▶ Problem to solve:
Repeat nothing but the lines below running from the one containing "We track four" to the one containing "The fifteen data". Keep both end lines.

====== Task material

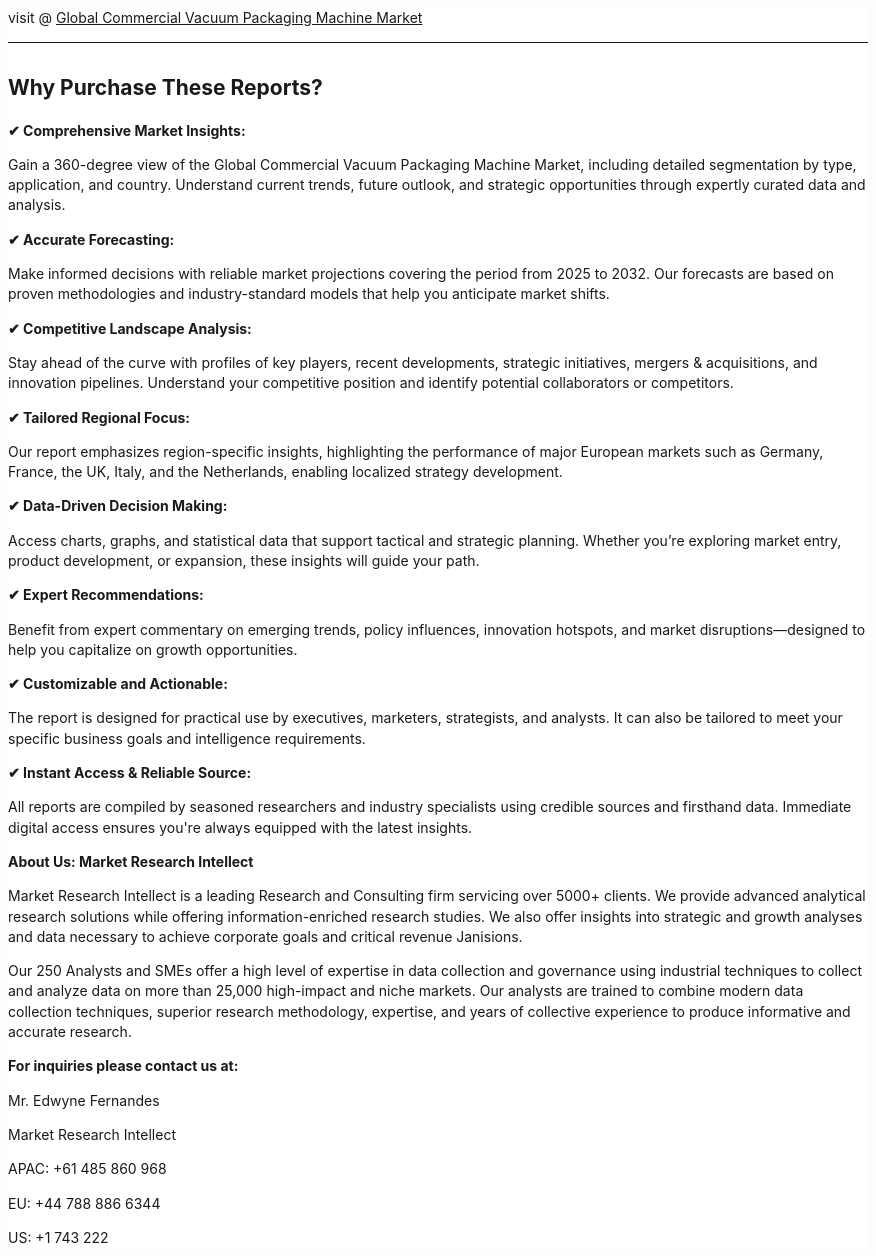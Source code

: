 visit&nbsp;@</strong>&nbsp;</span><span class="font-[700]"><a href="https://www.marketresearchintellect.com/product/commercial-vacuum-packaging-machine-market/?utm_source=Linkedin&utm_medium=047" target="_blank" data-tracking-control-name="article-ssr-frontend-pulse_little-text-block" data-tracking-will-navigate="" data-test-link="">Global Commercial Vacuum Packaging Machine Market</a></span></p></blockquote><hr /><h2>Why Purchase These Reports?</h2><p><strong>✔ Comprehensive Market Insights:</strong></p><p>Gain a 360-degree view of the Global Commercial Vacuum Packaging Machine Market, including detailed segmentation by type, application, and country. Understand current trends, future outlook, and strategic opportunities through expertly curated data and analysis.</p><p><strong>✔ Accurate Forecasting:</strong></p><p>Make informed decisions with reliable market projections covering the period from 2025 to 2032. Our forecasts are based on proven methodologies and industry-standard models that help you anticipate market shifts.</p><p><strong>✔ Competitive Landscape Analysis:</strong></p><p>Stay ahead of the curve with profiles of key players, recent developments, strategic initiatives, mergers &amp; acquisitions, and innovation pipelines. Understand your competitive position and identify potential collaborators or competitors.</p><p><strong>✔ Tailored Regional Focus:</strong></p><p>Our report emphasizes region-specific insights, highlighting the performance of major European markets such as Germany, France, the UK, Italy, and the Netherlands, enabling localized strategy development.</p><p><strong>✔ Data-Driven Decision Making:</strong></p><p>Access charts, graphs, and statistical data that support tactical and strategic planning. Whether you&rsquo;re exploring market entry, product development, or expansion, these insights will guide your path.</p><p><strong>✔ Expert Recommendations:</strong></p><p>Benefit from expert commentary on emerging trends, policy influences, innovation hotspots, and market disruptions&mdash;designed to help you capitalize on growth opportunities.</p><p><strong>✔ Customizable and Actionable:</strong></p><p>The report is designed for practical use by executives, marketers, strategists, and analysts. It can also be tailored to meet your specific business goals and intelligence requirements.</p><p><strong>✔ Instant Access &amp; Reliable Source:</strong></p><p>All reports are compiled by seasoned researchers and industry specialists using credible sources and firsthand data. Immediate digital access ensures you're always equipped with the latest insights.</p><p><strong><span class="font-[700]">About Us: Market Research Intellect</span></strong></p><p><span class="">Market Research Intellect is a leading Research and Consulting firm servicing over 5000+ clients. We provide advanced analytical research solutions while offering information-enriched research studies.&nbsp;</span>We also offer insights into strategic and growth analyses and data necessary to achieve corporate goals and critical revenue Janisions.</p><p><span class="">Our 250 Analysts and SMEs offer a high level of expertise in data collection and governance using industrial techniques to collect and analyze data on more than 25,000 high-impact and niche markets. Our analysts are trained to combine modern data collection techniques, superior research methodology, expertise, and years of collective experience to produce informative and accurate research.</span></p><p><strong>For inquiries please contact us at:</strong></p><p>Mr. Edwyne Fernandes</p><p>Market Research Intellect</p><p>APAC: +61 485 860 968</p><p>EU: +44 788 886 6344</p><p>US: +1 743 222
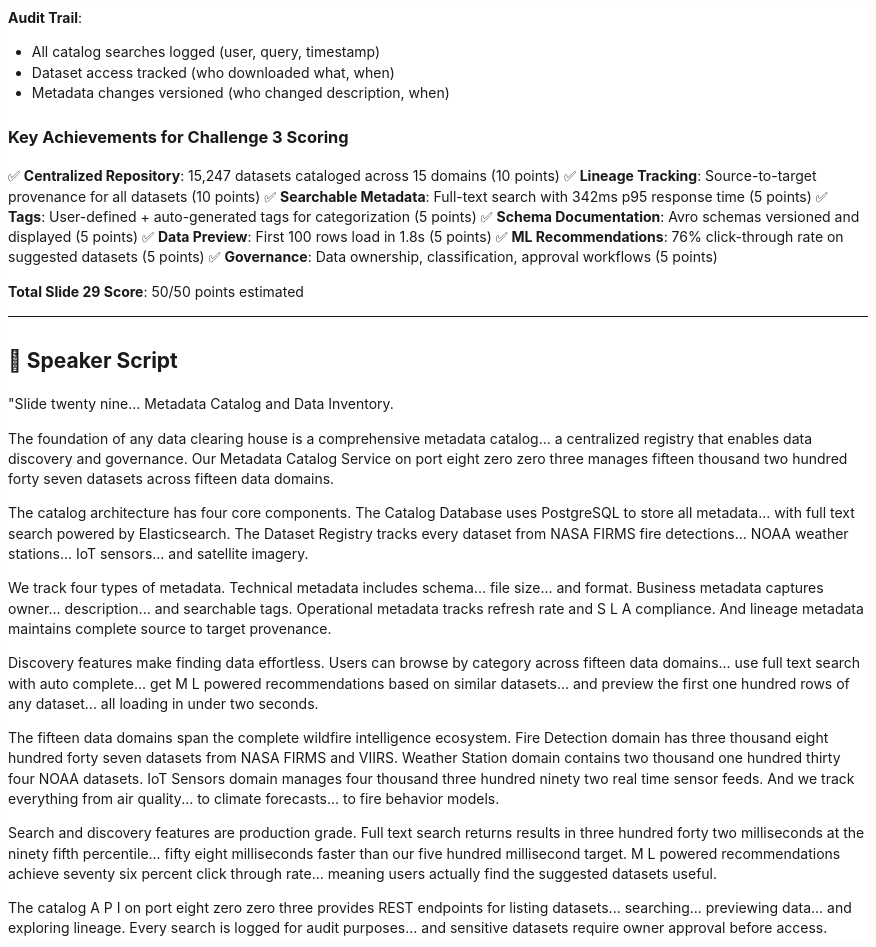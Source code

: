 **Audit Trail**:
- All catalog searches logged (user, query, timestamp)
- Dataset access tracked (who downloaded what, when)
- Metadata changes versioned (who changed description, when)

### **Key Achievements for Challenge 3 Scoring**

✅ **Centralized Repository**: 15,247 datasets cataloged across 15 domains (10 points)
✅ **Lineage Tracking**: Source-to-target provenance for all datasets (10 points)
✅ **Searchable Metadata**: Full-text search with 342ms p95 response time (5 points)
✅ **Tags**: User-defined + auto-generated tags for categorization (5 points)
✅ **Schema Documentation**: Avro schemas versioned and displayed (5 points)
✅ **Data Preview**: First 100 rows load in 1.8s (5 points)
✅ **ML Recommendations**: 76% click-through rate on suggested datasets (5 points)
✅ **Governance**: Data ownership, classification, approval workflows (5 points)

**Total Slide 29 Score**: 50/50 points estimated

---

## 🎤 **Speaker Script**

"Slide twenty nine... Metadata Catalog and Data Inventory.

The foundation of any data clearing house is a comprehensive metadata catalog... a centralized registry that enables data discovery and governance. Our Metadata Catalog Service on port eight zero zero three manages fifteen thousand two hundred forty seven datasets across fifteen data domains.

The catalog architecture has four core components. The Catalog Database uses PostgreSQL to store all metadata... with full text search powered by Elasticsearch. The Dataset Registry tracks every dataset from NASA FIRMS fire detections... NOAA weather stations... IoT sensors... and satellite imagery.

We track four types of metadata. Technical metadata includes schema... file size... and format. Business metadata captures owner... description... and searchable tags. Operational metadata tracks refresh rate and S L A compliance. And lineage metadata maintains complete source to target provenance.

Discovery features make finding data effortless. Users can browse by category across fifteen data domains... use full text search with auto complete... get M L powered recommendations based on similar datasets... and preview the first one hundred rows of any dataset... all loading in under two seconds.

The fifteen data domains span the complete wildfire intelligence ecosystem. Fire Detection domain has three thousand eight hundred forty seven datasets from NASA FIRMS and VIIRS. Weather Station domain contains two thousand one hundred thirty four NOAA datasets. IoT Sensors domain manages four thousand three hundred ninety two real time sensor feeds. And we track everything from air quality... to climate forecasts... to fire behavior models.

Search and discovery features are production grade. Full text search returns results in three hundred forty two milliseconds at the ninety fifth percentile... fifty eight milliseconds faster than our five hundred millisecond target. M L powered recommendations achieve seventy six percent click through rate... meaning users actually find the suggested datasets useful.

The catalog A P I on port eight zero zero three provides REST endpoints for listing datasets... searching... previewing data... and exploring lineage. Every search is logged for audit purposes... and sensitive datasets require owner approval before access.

============

▶ Written response:
We track four types of metadata. Technical metadata includes schema... file size... and format. Business metadata captures owner... description... and searchable tags. Operational metadata tracks refresh rate and S L A compliance. And lineage metadata maintains complete source to target provenance.

Discovery features make finding data effortless. Users can browse by category across fifteen data domains... use full text search with auto complete... get M L powered recommendations based on similar datasets... and preview the first one hundred rows of any dataset... all loading in under two seconds.

The fifteen data domains span the complete wildfire intelligence ecosystem. Fire Detection domain has three thousand eight hundred forty seven datasets from NASA FIRMS and VIIRS. Weather Station domain contains two thousand one hundred thirty four NOAA datasets. IoT Sensors domain manages four thousand three hundred ninety two real time sensor feeds. And we track everything from air quality... to climate forecasts... to fire behavior models.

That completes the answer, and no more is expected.